Feature

Are Marriage and College Compatible?

March 1960 MARGARET MEAD
Feature
Are Marriage and College Compatible?
March 1960 MARGARET MEAD

ALL OVER the United States, undergraduate marriages are increasing, not only in the municipal colleges and technical schools, which take for granted a workaday world in which learning is mostly training to make a living, but also on the green campuses once sacred to a more leisurely pursuit of knowledge.

Before we become too heavily committed to this trend, it may be wise to pause and question why it has developed, what it means, and whether it endangers the value of undergraduate education as we have known it.

The full-time college, in which a student is free for four years to continue the education begun in earlier years, is only one form of higher education. Technical schools, non-residence municipal colleges, junior colleges, extension schools which offer preparation for professional work on a part-time and indefinitely extended basis, institutions which welcome adults for a single course at any age: all of these are "higher," or at least "later," education. Their proliferation has tended to obscure our view of the college itself and what it means.

But the university, as it is called in Europe - the college, as it is often called here - is essentially quite different from "higher education" that is only later, or more, education.

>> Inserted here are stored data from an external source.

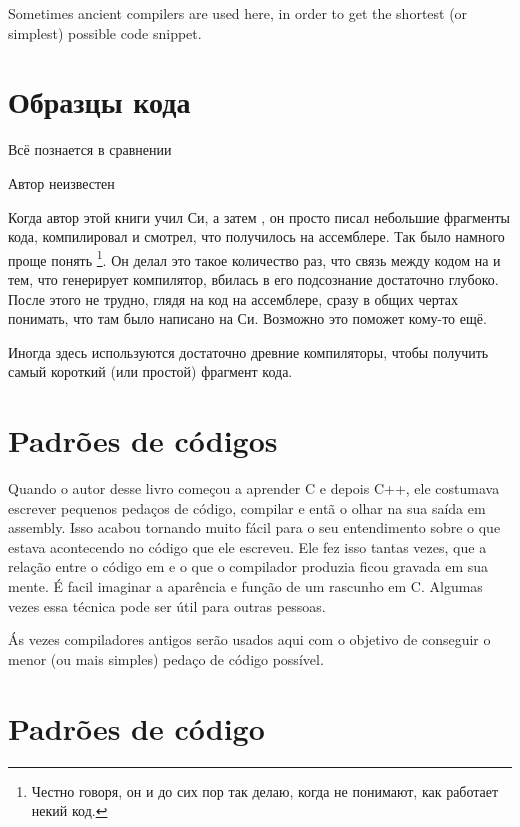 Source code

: 
Sometimes ancient compilers are used here, in order to get the shortest (or simplest) possible code snippet.
\fi %

\ifdefined\RUSSIAN
\part{Образцы кода}
\epigraph{Всё познается в сравнении}{Автор неизвестен}

Когда автор этой книги учил Си, а затем \Cpp, он просто писал небольшие фрагменты кода, компилировал и смотрел, что 
получилось на ассемблере. Так было намного проще понять%
\footnote{Честно говоря, он и до сих пор так делаю, когда не понимают, как работает некий код.}.
Он делал это такое количество раз, что связь между кодом на \CCpp и тем, что генерирует компилятор, вбилась в его подсознание достаточно глубоко.
После этого не трудно, глядя на код на ассемблере, сразу в общих чертах понимать, что там было написано на Си. 
Возможно это поможет кому-то ещё.


Иногда здесь используются достаточно древние компиляторы, чтобы получить самый короткий (или простой) фрагмент кода.
\fi %

\ifdefined\BRAZILIAN
\part{Padrões de códigos}

Quando o autor desse livro começou a aprender C e depois C++, ele costumava escrever pequenos pedaços de código, compilar e entã o olhar na sua saída em assembly.
Isso acabou tornando muito fácil para o seu entendimento sobre o que estava acontecendo no código que ele escreveu.
Ele fez isso tantas vezes, que a relação entre o código em \CCpp e o que o compilador produzia ficou gravada em sua mente.
É facil imaginar a aparência e função de um rascunho em C. Algumas vezes essa técnica pode ser útil para outras pessoas.

Ás vezes compiladores antigos serão usados aqui com o objetivo de conseguir o menor (ou mais simples) pedaço de código possível.

\iffalse
\part{Padrões de código}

It is, in many ways, a prolongation of the freedom of childhood; it can come only once in a lifetime and at a definite stage of development, after the immediate trials of puberty and before the responsibilities of full adulthood.

The university student is a unique development of our kind of civilization, and a special pattern is set for those who have the ability and the will to devote four years to exploring the civilization of which they are a part. This self-selected group (and any other method than self- selection is doomed to failure) does not include all of the most able, the most skilled, or the most gifted in our society. It includes, rather, those who are willing to accept four more years of an intellectual and psychological moratorium, in which they explore, test, meditate, discuss, passionately espouse, and passionately repudiate ideas about the past and the future. The true undergraduate university is still an "as-if" world in which the student need not commit himself yet. For this is a period in which it is possible not only to specialize but to taste, if only for a semester, all the possibilities of scholarship and science, of great commitment, and the special delights to which civilized man has access today.

One of the requirements of such a life has been freedom from responsibility. Founders and administrators of universities have struggled through the years to provide places where young men, and more recently young women, and young men and women together, would be free - in a way they can never be free again - to explore before they settle on the way their lives are to be lived.

This freedom once, as a matter of course, included freedom from domestic responsibilities - from the obligation to wife and children or to husband and children. True, it was often confused by notions of propriety: married women and unmarried girls were believed to be improper dormitory companions, and a trace of the monastic tradition that once forbade dons to marry lingered on in our men's colleges. But essentially the prohibition of undergraduate marriage was part and parcel of our belief that marriage entails responsibility.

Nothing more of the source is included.